**YOUR ASSIGNMENT**
Extract every line from the records below that contains the word "blob".

(Records from a collection)
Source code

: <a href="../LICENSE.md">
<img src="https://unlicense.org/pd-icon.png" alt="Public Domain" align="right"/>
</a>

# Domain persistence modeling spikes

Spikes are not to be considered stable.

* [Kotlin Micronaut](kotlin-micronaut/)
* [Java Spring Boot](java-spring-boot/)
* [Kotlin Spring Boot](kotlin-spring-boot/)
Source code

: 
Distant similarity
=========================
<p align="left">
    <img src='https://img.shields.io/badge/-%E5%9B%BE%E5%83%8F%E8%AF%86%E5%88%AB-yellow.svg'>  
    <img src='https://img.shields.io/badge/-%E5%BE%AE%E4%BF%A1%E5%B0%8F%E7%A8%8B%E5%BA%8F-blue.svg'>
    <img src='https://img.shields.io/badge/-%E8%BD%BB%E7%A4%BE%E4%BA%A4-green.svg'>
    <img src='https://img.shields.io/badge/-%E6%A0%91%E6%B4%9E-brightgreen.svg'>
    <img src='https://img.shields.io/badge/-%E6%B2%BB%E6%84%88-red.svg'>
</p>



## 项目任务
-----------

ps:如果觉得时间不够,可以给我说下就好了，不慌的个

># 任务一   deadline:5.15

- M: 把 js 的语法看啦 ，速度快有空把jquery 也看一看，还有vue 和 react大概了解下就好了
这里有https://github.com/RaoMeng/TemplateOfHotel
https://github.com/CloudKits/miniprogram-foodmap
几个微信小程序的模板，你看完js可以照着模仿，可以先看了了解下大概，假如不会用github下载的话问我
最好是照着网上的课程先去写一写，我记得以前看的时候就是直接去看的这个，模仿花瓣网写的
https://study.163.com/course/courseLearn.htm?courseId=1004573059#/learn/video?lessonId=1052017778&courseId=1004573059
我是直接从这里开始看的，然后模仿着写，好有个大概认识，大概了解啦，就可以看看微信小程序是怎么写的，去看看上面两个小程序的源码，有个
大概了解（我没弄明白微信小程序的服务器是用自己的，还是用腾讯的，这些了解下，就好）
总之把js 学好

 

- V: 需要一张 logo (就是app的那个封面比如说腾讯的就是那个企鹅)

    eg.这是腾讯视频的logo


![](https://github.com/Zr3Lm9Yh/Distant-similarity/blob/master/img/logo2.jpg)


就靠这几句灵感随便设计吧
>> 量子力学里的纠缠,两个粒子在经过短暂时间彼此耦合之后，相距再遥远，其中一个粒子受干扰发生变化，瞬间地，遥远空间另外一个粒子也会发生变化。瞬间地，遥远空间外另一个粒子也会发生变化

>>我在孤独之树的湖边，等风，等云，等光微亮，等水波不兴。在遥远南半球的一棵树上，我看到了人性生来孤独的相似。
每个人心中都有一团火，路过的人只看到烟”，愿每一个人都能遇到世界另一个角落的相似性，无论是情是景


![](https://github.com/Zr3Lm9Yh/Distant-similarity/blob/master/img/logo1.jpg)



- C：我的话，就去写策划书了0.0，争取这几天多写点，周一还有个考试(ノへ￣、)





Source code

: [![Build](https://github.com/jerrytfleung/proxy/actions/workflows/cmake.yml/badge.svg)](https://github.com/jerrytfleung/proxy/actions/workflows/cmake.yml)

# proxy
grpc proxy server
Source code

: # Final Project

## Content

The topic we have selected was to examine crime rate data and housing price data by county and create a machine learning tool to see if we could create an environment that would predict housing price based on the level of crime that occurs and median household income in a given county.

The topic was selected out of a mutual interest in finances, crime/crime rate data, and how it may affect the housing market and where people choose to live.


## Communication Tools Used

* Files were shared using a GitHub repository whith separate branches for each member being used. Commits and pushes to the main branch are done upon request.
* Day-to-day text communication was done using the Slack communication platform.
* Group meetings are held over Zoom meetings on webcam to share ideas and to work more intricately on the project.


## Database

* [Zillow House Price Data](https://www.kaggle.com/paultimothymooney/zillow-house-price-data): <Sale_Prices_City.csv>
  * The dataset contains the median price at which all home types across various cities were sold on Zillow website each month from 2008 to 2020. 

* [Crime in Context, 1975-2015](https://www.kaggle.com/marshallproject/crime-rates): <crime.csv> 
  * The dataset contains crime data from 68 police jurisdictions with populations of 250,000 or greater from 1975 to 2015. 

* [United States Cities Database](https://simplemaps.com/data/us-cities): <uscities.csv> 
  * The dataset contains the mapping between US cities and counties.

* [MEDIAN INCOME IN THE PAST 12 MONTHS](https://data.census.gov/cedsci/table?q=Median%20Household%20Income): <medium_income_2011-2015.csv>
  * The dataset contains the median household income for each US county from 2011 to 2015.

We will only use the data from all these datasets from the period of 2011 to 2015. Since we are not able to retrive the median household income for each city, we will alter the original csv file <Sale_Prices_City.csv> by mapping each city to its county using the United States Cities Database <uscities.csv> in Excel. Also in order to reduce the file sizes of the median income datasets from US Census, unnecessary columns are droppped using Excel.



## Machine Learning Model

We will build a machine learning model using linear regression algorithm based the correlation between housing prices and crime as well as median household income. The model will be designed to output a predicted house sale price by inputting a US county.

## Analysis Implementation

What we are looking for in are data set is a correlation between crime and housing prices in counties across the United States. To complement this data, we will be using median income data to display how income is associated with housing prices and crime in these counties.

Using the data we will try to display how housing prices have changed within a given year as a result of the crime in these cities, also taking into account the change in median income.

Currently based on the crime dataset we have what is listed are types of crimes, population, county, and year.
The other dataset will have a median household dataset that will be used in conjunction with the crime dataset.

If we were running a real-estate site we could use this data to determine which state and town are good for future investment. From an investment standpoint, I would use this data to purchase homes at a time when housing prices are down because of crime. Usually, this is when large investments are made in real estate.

**REPLY TO THE EXERCISE**
![](https://github.com/Zr3Lm9Yh/Distant-similarity/blob/master/img/logo2.jpg)
![](https://github.com/Zr3Lm9Yh/Distant-similarity/blob/master/img/logo1.jpg)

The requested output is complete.